= Your task =
Pull out every line from the listing that has the word "registered".
============
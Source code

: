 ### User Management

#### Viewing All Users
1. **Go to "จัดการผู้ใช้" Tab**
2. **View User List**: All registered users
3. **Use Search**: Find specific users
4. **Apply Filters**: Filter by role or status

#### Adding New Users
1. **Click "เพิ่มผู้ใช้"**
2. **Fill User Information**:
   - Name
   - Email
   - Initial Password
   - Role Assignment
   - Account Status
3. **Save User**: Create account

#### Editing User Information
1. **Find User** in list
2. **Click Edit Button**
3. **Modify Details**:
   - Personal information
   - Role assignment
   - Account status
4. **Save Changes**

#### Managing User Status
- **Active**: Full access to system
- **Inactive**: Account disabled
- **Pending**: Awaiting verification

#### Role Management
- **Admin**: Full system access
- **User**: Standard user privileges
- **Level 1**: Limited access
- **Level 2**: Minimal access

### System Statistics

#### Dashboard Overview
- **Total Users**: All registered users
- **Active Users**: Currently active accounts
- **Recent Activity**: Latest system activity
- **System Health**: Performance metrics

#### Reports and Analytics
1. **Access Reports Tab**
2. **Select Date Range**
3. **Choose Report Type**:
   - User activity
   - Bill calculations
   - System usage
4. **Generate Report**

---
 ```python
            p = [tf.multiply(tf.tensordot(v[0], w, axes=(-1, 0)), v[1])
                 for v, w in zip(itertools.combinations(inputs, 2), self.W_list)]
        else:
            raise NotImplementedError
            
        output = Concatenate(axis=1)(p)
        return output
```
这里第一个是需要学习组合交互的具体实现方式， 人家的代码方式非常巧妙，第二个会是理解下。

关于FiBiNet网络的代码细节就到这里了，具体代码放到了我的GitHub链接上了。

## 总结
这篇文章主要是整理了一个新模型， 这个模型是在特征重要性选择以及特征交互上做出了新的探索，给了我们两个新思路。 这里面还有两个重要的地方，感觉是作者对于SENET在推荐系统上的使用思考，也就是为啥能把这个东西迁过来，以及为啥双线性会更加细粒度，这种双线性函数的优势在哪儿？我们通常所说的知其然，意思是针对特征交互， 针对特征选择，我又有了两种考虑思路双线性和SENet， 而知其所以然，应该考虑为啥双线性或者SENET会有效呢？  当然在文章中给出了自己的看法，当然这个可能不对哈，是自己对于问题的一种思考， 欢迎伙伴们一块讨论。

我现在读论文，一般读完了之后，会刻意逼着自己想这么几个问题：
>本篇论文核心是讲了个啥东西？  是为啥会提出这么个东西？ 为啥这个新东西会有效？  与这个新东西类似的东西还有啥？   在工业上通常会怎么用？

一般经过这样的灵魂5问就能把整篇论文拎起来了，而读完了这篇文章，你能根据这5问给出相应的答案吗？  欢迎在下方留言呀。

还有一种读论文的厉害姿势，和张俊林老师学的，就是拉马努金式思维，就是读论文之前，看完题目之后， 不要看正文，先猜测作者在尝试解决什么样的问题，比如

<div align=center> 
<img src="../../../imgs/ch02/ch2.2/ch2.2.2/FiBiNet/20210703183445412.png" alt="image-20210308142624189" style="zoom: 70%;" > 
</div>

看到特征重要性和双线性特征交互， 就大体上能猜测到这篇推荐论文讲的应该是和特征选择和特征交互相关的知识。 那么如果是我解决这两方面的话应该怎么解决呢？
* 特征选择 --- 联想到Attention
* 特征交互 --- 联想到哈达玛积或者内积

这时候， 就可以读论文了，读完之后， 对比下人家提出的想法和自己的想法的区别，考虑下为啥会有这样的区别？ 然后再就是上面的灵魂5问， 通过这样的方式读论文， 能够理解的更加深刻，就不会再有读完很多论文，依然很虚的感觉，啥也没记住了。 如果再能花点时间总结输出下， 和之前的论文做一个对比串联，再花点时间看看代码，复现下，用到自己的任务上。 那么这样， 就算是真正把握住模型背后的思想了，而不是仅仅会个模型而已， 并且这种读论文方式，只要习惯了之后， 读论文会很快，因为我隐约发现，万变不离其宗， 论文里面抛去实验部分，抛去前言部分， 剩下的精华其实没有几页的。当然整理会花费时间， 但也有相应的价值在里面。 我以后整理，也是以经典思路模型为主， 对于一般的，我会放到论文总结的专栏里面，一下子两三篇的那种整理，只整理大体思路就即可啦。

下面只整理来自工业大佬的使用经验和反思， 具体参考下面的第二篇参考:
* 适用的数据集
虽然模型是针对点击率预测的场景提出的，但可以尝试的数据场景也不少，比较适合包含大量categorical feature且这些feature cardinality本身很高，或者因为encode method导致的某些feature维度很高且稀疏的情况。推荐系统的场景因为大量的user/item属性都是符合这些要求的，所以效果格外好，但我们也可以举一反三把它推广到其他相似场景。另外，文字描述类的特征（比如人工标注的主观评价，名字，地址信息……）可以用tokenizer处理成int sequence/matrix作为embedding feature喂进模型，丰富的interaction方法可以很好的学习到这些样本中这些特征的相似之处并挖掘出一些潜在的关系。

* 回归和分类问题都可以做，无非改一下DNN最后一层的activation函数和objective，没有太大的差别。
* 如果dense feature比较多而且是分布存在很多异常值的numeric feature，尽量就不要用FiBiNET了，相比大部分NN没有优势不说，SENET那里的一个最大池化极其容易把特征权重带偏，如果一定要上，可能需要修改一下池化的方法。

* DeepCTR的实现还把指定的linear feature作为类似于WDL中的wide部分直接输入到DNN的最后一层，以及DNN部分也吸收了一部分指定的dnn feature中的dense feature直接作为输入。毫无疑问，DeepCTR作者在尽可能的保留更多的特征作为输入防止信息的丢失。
============
= Result of the exercise =
2. **View User List**: All registered users
- **Total Users**: All registered users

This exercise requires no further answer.